FlorianWoelki / obsidian-iconize

Simply add icons to anything you want in Obsidian.
https://florianwoelki.github.io/obsidian-iconize/
MIT License
846 stars 57 forks source link

Doc guide on how to convert images to icons. #252

Open lorenzobrasil opened 1 year ago

lorenzobrasil commented 1 year ago

Is your feature request related to a problem? Please describe. Yes, I'm encountering an issue when trying to create icons from certain images. Despite resizing the images to standard icon dimensions like 32x32 or 16x16, the resulting icons appear distorted for reasons that are not immediately clear to me. This distortion makes it difficult to discern what the icon represents.

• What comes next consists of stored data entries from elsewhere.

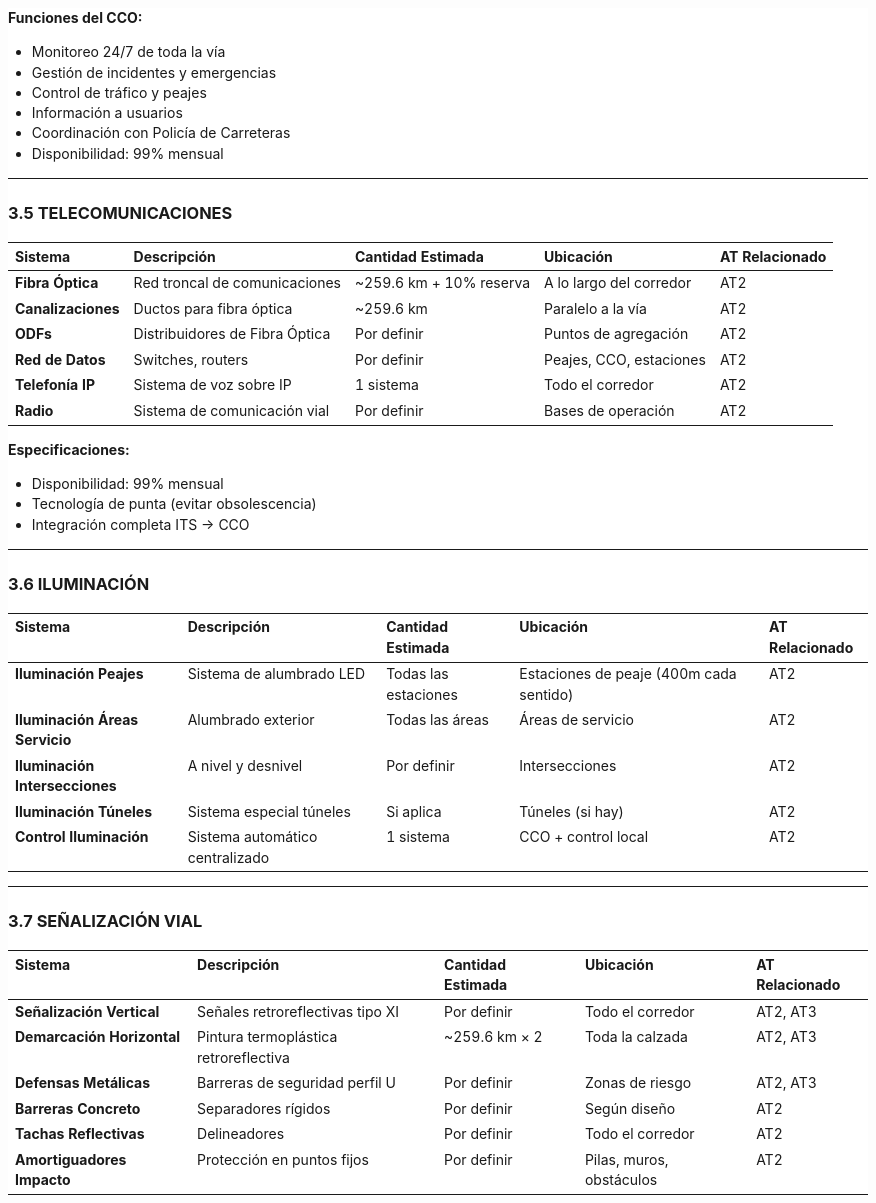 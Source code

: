 **Funciones del CCO:**
- Monitoreo 24/7 de toda la vía
- Gestión de incidentes y emergencias
- Control de tráfico y peajes
- Información a usuarios
- Coordinación con Policía de Carreteras
- Disponibilidad: 99% mensual

---

### 3.5 TELECOMUNICACIONES

| Sistema | Descripción | Cantidad Estimada | Ubicación | AT Relacionado |
|:--------|:------------|:------------------|:----------|:---------------|
| **Fibra Óptica** | Red troncal de comunicaciones | ~259.6 km + 10% reserva | A lo largo del corredor | AT2 |
| **Canalizaciones** | Ductos para fibra óptica | ~259.6 km | Paralelo a la vía | AT2 |
| **ODFs** | Distribuidores de Fibra Óptica | Por definir | Puntos de agregación | AT2 |
| **Red de Datos** | Switches, routers | Por definir | Peajes, CCO, estaciones | AT2 |
| **Telefonía IP** | Sistema de voz sobre IP | 1 sistema | Todo el corredor | AT2 |
| **Radio** | Sistema de comunicación vial | Por definir | Bases de operación | AT2 |

**Especificaciones:**
- Disponibilidad: 99% mensual
- Tecnología de punta (evitar obsolescencia)
- Integración completa ITS → CCO

---

### 3.6 ILUMINACIÓN

| Sistema | Descripción | Cantidad Estimada | Ubicación | AT Relacionado |
|:--------|:------------|:------------------|:----------|:---------------|
| **Iluminación Peajes** | Sistema de alumbrado LED | Todas las estaciones | Estaciones de peaje (400m cada sentido) | AT2 |
| **Iluminación Áreas Servicio** | Alumbrado exterior | Todas las áreas | Áreas de servicio | AT2 |
| **Iluminación Intersecciones** | A nivel y desnivel | Por definir | Intersecciones | AT2 |
| **Iluminación Túneles** | Sistema especial túneles | Si aplica | Túneles (si hay) | AT2 |
| **Control Iluminación** | Sistema automático centralizado | 1 sistema | CCO + control local | AT2 |

---

### 3.7 SEÑALIZACIÓN VIAL

| Sistema | Descripción | Cantidad Estimada | Ubicación | AT Relacionado |
|:--------|:------------|:------------------|:----------|:---------------|
| **Señalización Vertical** | Señales retroreflectivas tipo XI | Por definir | Todo el corredor | AT2, AT3 |
| **Demarcación Horizontal** | Pintura termoplástica retroreflectiva | ~259.6 km × 2 | Toda la calzada | AT2, AT3 |
| **Defensas Metálicas** | Barreras de seguridad perfil U | Por definir | Zonas de riesgo | AT2, AT3 |
| **Barreras Concreto** | Separadores rígidos | Por definir | Según diseño | AT2 |
| **Tachas Reflectivas** | Delineadores | Por definir | Todo el corredor | AT2 |
| **Amortiguadores Impacto** | Protección en puntos fijos | Por definir | Pilas, muros, obstáculos | AT2 |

Describe the solution you'd like A dedicated section in the documentation providing a simple step-by-step guide on converting standard image formats (e.g., .png) into icons would be extremely helpful. This could serve as a comprehensive resource for users facing similar issues.

Describe alternatives you've considered I've experimented with resizing the images to various dimensions, but the distortion persists regardless of the size. The icons are so distorted that it's challenging to make out what they are supposed to represent.

FlorianWoelki commented 1 year ago

At the moment, I've never tested using images as icons. However, I'll keep this in mind and check if it makes sense to add a guide for e.g., png files.

Oddward commented 8 months ago

In the mean time, if your icon is a flat graphic you can try vectorizing it with a program like Adobe Illustrator (it can turn simple images into vectors by outlining them), that's called Image trace on desktop or Vectorize on iPad version if I'm not mistaken. (I can't outline a guide atm as I'm only on mobile, but check Adobe's site)

You could also try using the icon image as the fill/background of a basic shape like a square on a vector graphics editor like Illustrator or Figma (free) and then export it as SVG.


SVG is basically designed to fix the distortion issue you described because unlike raster images which are rendered from a grid of square pixels of individual colours, vector graphics are defined mathematically/algorithmically so the computer redraws it at whichever size it is — e.g. a perfect circle will be redrawn with a set radius every time it's rendered/resized — and it can be styled with CSS, plus it can be exported into other formats easily, that's why icon packs & icons in general are now typically SVG.